North Carolina courts examine the nature of the act itself to determine whether it arises out of that person's specialized knowledge—thereby constituting a professional service—instead of focusing on the title of the person performing the act. In Smith v. Travelers Indemnity Co., a North Carolina district court held that an attorney who invested $15,000 for the plaintiff was not covered by the attorney's professional liability policy. 343 F. Supp. 605, 610 (M.D.N.C. 1972) (policy extending coverage for professional services). The court noted "it is sometimes difficult to draw a line between the practice of law and non-legal services since the field of law encompasses such a large area, and the attorney is called upon to use his legal background in many situations." Id. at 609. In part, the court looked to the nature of the transaction itself and concluded it "is one that requires no legal skill or training and indeed, is done every day by thousands of individuals who are without legal training but who are probably better qualified in the investment field than most attorneys." Id. at 610.

In the health-care context this court in Hartford Fire Insurance Co. v. St. Paul Fire & Marine Insurance Co. held that a medical professional liability policy did not cover injuries resulting from a motor vehicle accident that occurred while the insured's employee was transporting a patient in connection with health care services being provided to that patient. 606 F. Supp. 2d 602, 608-09 (E.D.N.C. 2009) (policy extending coverage for professional services). The court concluded driving services did not involve any specialized knowledge that constituted a professional health service. Id. at 609-13 ("In the instant case, the driving services provided by [employee] required no type of specialized health care or other specialized skills and could have been performed by any person licensed to drive a passenger car or truck, including [patient]'s mother had she been available to do so on the day in question.").
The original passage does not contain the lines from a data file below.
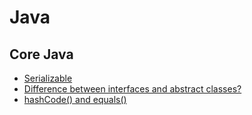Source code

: # Java

## Core Java

* [Serializable](http://derek-dchu.gitbooks.io/awesome-note/content/java_language_specification.html#serializable)
* [Difference between interfaces and abstract classes?](http://derek-dchu.gitbooks.io/awesome-note/content/java_classes_and_objects.html#abstract-class-vs-interface)
* [hashCode\(\) and equals\(\)](http://derek-dchu.gitbooks.io/awesome-note/content/java_classes_and_objects.html#-hashcode-method-and-equals-method)



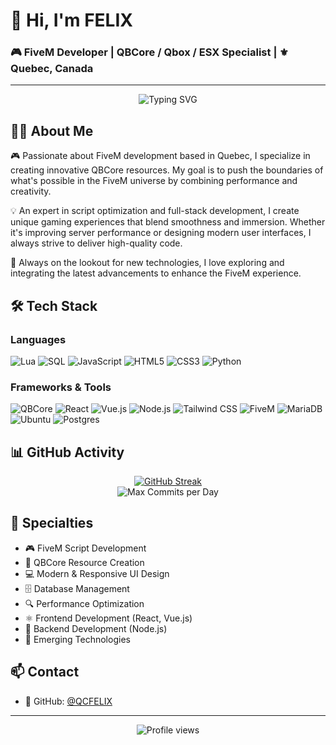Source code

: # 👋 Hi, I'm FELIX

### 🎮 FiveM Developer | QBCore / Qbox / ESX Specialist | ⚜️ Quebec, Canada

---

<div align="center">
  <img src="https://readme-typing-svg.demolab.com?font=Fira+Code&pause=1000&color=2C8EBB&center=true&vCenter=true&width=435&lines=FiveM+Developer;QBCore+Specialist;Full-Stack+Developer;Tech+Enthusiast" alt="Typing SVG" />
</div>

## 👨‍💻 About Me

🎮 Passionate about FiveM development based in Quebec, I specialize in creating innovative QBCore resources. My goal is to push the boundaries of what's possible in the FiveM universe by combining performance and creativity.

💡 An expert in script optimization and full-stack development, I create unique gaming experiences that blend smoothness and immersion. Whether it's improving server performance or designing modern user interfaces, I always strive to deliver high-quality code.

🚀 Always on the lookout for new technologies, I love exploring and integrating the latest advancements to enhance the FiveM experience. 

## 🛠️ Tech Stack

### Languages
![Lua](https://img.shields.io/badge/Lua-2C2D72?style=for-the-badge&logo=lua&logoColor=white)
![SQL](https://img.shields.io/badge/SQL-4479A1?style=for-the-badge&logo=mysql&logoColor=white)
![JavaScript](https://img.shields.io/badge/JavaScript-F7DF1E?style=for-the-badge&logo=javascript&logoColor=black)
![HTML5](https://img.shields.io/badge/HTML5-E34F26?style=for-the-badge&logo=html5&logoColor=white)
![CSS3](https://img.shields.io/badge/CSS3-1572B6?style=for-the-badge&logo=css3&logoColor=white)
![Python](https://img.shields.io/badge/Python-3776AB?style=for-the-badge&logo=python&logoColor=white)

### Frameworks & Tools
![QBCore](https://img.shields.io/badge/QBCore-000000?style=for-the-badge&logo=fivem&logoColor=white)
![React](https://img.shields.io/badge/React-20232A?style=for-the-badge&logo=react&logoColor=61DAFB)
![Vue.js](https://img.shields.io/badge/Vue.js-35495E?style=for-the-badge&logo=vue.js&logoColor=4FC08D)
![Node.js](https://img.shields.io/badge/Node.js-43853D?style=for-the-badge&logo=node.js&logoColor=white)
![Tailwind CSS](https://img.shields.io/badge/Tailwind_CSS-38B2AC?style=for-the-badge&logo=tailwind-css&logoColor=white)
![FiveM](https://img.shields.io/badge/FiveM-F40552?style=for-the-badge&logo=fivem&logoColor=white)
![MariaDB](https://img.shields.io/badge/MariaDB-003545?style=for-the-badge&logo=mariadb&logoColor=white)
![Ubuntu](https://img.shields.io/badge/Ubuntu-E95420?style=for-the-badge&logo=ubuntu&logoColor=white)
![Postgres](https://img.shields.io/badge/Postgres-316192?style=for-the-badge&logo=postgresql&logoColor=white)



## 📊 GitHub Activity

<div align="center">
<a href="https://git.io/streak-stats">
  <img src="https://github-readme-streak-stats-versel.vercel.app?user=QCFELIX&theme=tokyonight&hide_border=true&border_radius=45&date_format=j%20M%5B%20Y%5D&card_width=500&card_height=250" alt="GitHub Streak" />
</a>
</div>

<div align="center">
  <img src="https://img.shields.io/badge/🔥_Most_Commits_In_One_Day-11-1a1b27?style=for-the-badge&labelColor=1a1b27&color=70a5fd" alt="Max Commits per Day" />
</div>

## 🌟 Specialties

- 🎮 FiveM Script Development
- 🔧 QBCore Resource Creation
- 💻 Modern & Responsive UI Design
- 🗄️ Database Management
- 🔍 Performance Optimization
- ⚛️ Frontend Development (React, Vue.js)
- 🔄 Backend Development (Node.js)
- 🚀 Emerging Technologies

## 📫 Contact

- 💼 GitHub: [@QCFELIX](https://github.com/QCFELIX)

---

<div align="center">
  <img src="https://komarev.com/ghpvc/?username=QCFELIX&color=blue&style=flat-square" alt="Profile views" />
</div>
Similarly—though regarding an insurance policy exclusion, which as discussed above is construed narrowly so as to favor a finding of coverage—the North Carolina Court of Appeals determined that the wrongful death of a dialysis patient occurred not from the treatment itself but rather from a fall that occurred because of an employee's failure to lock casters in place or take other steps to stabilize the chair while the patient rose and that these were not professional services because they do "not require any special skills or training" and "are purely manual." Duke Univ. v. St. Paul Fire & Marine Ins. Co., 96 N.C. App. 635, 641, 386 S.E.2d 762, 766 (1990).
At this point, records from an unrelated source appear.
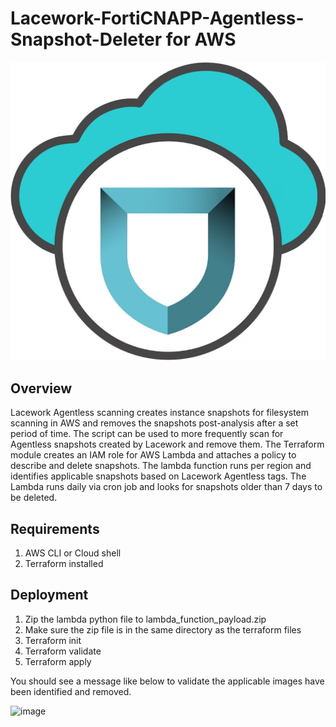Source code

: # Lacework-FortiCNAPP-Agentless-Snapshot-Deleter for AWS
![forticnapp](./img/forticnapp.png)


## Overview
Lacework Agentless scanning creates instance snapshots for filesystem scanning in AWS and removes the snapshots post-analysis after a set period of time. The script can be used to more frequently scan for Agentless snapshots created by Lacework and remove them. The Terraform module creates an IAM role for AWS Lambda and attaches a policy to describe and delete snapshots. The lambda function runs per region and identifies applicable snapshots based on Lacework Agentless tags. The Lambda runs daily via cron job and looks for snapshots older than 7 days to be deleted.  

## Requirements

1. AWS CLI or Cloud shell  
2. Terraform installed  

## Deployment
1. Zip the lambda python file to lambda_function_payload.zip
2. Make sure the zip file is in the same directory as the terraform files
3. Terraform init
4. Terraform validate
5. Terraform apply

You should see a message like below to validate the applicable images have been identified and removed. 

![image](https://github.com/user-attachments/assets/a84565b4-6570-49d9-9194-7a6211b82d0b)
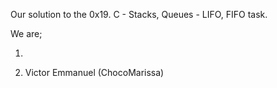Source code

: Our solution to the 0x19. C - Stacks, Queues - LIFO, FIFO task.

We are;

1.

2. Victor Emmanuel (ChocoMarissa)

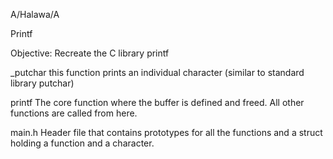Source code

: A/Halawa/A

Printf

Objective:
Recreate the C library printf

_putchar
this function prints an individual character (similar to standard library putchar)

printf
The core function where the buffer is defined and freed. All other functions are called from here.

main.h
Header file that contains prototypes for all the functions and a struct holding a function and a character.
Though outside the insurance-coverage context, North Carolina courts have found that not all acts performed at a health care facility necessarily involve the specialized skill/knowledge that is the hallmark of professional services. For example, in Taylor v. Vencor, Inc., the court concluded that the failure of a nursing home to supervise a resident whose nightgown caught on fire while she was smoking constituted a claim for ordinary negligence, not for medical malpractice. 136 N.C. App. 528, 530, 525 S.E.2d 201, 203 (2000). The court reasoned that "[p]reventing a patient from dropping a match or a lighted cigarette upon themselves, while in a designated smoking room, does not involve matters of medical science." Id. (discussing professional services in the context of whether compliance with North Carolina Rule of Civil Procedure 9(j) for medical malpractice claims was necessary). Likewise in Lewis v. Setty, the court held that the failure of a physician to lower an examining table prior to transferring his patient back into a wheelchair was not an activity that fell within the definition of "professional medical services." 130 N.C. App. 606, 608, 503 S.E.2d 673, 674 (1998) (same Rule 9(j)-compliance context).

In two instances where the Fourth Circuit found the complained-of action did fall within the scope of coverage when applying North Carolina law, the focus in the first case was on whether the complained-of act stemmed from the withholding of a professional service and in the second the particular policy language was the determining factor. In Continental Casualty Co. v. Physicians Weight Loss Centers of America, Inc., the Fourth Circuit held that a professional liability insurer had a duty to defend a class action lawsuit alleging a violation of a wide variety of claims, including unfair and deceptive trade practices. 61 F. App'x at 846. The heart of the allegations of the underlying suit were that the defendant and its physicians conspired to force patients to purchase weight loss drugs directly from the defendant, at inflated prices, and refused to give patients prescriptions for the drugs that they could then have filled elsewhere at reduced rates. Id. In rejecting the insurer's argument that the underlying suit was not about professional services but rather a pricing dispute, the court concluded that there was coverage because prescription writing is a professional service that involves specialized skill and knowledge to assess whether the prescription is medically indicated, the refusal to write a prescription is the withholding of a professional service, and that the underlying action stemmed from the refusal to issue a prescription. Id.

In Affinity Living Group, LLC v. StarStone Specialty Insurance Co., the professional liability insurance policy at issue covered "damages resulting from a claim arising out of a medical incident." 959 F.3d 634, 640 (4th Cir. 2020). The parties agreed that the act of failing to provide personal-care services to residents of an adult-care home constituted a "medical incident" under the insurance policy, which broadly defined the term to include even administrative tasks. Id. at 640 n.8-9. The question before the court was whether "arising out of" was sufficiently broad to encompass damages resulting from the submission of fraudulent Medicaid reimbursement claims for services the home never provided as alleged in the underling false-claims-act action. Id. at 640-43. Interpreting North Carolina state law, the court held that it was. Id. at 642-43.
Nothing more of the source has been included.